短々編06 - 彼の姿は白黒写真のように




  目を開けると辺りは真っ白な景色に覆われた世界だった。地上にある物は全て白く、見渡す限りどこまでも白い景色が広がっていた。しかし、ただ白いだけではなかった。その世界は白く輝いていたのだ。まるで、宝石のように光り輝いている世界。そんな世界は今まで一度も見た事がなかった。

  私は、真っ白な世界を見ているのが眩しくなり少し視線を上げた。するとそこは、一転して真っ暗な世界だった。頭上にはどこまでも続いている暗闇が存在していた。だが、その暗闇の中に何千何万という数え切れない程の光の点が見えていた。それは、真っ黒なクロスの上にダイヤモンドを散りばめたかのようにも見えて、幻想的であると同時に何やら吸い込まれそうにもなる程の魅力を持っていた。

「ここは…何処?」

  私は思わず口に出してしまった。つい先程まで図書館に居た筈だったのに、気付けばこんな見ず知らずの世界に居る。

「こあ?何処にいるの?まさか、悪戯をしているんじゃないでしょうね?」

  多少の混乱と共に私の口から出た言葉ですら、頭上の暗闇に吸い込まれてただの音波の反響に成り果ててしまったようだった。
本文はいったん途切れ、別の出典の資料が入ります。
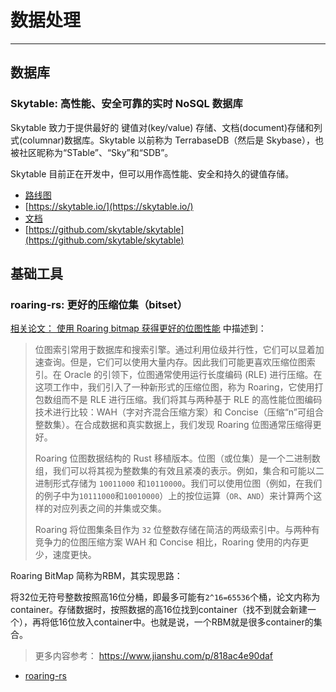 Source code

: # 数据处理

---

## 数据库


### Skytable: 高性能、安全可靠的实时 NoSQL 数据库

Skytable 致力于提供最好的 键值对(key/value) 存储、文档(document)存储和列式(columnar)数据库。Skytable 以前称为 TerrabaseDB（然后是 Skybase），也被社区昵称为“STable”、“Sky”和“SDB”。

Skytable 目前正在开发中，但可以用作高性能、安全和持久的键值存储。

- [路线图](https://github.com/skytable/skytable/issues/203)
- [https://skytable.io/](https://skytable.io/)
- [文档](https://docs.skytable.io/)
- [https://github.com/skytable/skytable](https://github.com/skytable/skytable)


## 基础工具


### roaring-rs: 更好的压缩位集（bitset）

[相关论文： 使用 Roaring bitmap 获得更好的位图性能](https://arxiv.org/pdf/1402.6407v4.pdf) 中描述到：

> 位图索引常用于数据库和搜索引擎。通过利用位级并行性，它们可以显着加速查询。但是，它们可以使用大量内存。因此我们可能更喜欢压缩位图索引。在 Oracle 的引领下，位图通常使用运行长度编码 (RLE) 进行压缩。在这项工作中，我们引入了一种新形式的压缩位图，称为 Roaring，它使用打包数组而不是 RLE 进行压缩。我们将其与两种基于 RLE 的高性能位图编码技术进行比较：WAH（字对齐混合压缩方案）和 Concise（压缩“n”可组合整数集）。在合成数据和真实数据上，我们发现 Roaring 位图通常压缩得更好。
> 
> Roaring 位图数据结构的 Rust 移植版本。位图（或位集）是一个二进制数组，我们可以将其视为整数集的有效且紧凑的表示。例如，集合和可能以二进制形式存储为 `10011000` 和`10110000`。我们可以使用位图（例如，在我们的例子中为`10111000`和`10010000`）上的按位运算（`OR`、`AND`）来计算两个这样的对应列表之间的并集或交集。
> 
> Roaring 将位图集条目作为 `32` 位整数存储在简洁的两级索引中。与两种有竞争力的位图压缩方案 WAH 和 Concise 相比，Roaring 使用的内存更少，速度更快。

Roaring BitMap 简称为RBM，其实现思路：

将32位无符号整数按照高16位分桶，即最多可能有`2^16=65536`个桶，论文内称为container。存储数据时，按照数据的高16位找到container（找不到就会新建一个），再将低16位放入container中。也就是说，一个RBM就是很多container的集合。

> 更多内容参考： https://www.jianshu.com/p/818ac4e90daf

- [roaring-rs](https://github.com/RoaringBitmap/roaring-rs)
もはや溜息すらも波の揺らぎ程度にしか感じられず、こんな広い世界に私は独りなのではないかと思い始めていた。


「どなたか、お探しなのですか?」


  何処からか声が聞こえた。それは、雑音の混じったとても明瞭とは言えない声だったが、今の私にとっては心強く感じられる物だった。

「誰か…居るの?」

「はい、ここに居ります。」

「誰か居るのね?じゃあ、あなたに聞くわ…ここは、何処?」

  私の問い掛けに声の主はしばらくの間、耳障りな雑音だけをあげていた。そして、再び明瞭とは言えぬ聞き取り難い声を出した。

「この場所は、雨の海と呼ばれています。」

  それは何処かで聞いた事のある地名だった。だけど、何処で聞いたのかを思い出す事よりも先に、私はその名前に疑問を感じてしまっていた。声の主は海だと言うのに、ここには水が一滴もないじゃないか。

「とりあえず、雰囲気から幻想郷ではないというのは分かるわ。だけど…何故、海なの?水なんて何処にも無いじゃない。」

「申し訳御座いません。その質問に対して、お答えする事は出来ません。」

  自らの質問に答えてもらえなかった事に落胆とも怒りとも分からぬ感情を覚えてしまった私は、大きなわざとらしい溜息をつくと声の主に再び問い掛けてみた。

「あら、そう…じゃあ、そろそろ私を幻想郷に戻して頂戴。」

「申し訳御座いません。幻想郷という地名は確認できません。」

「あなた…何処にいるのか知らないけど、ふざけるのは止してくれないかしら?」

  気付けば混乱していた事もあって、私は姿の見えぬ声の主に対して声を荒げていた。すると、その声の主は雑音だけを発したまま黙っており、しばらく経ってから再び聞き取り難い声を出した。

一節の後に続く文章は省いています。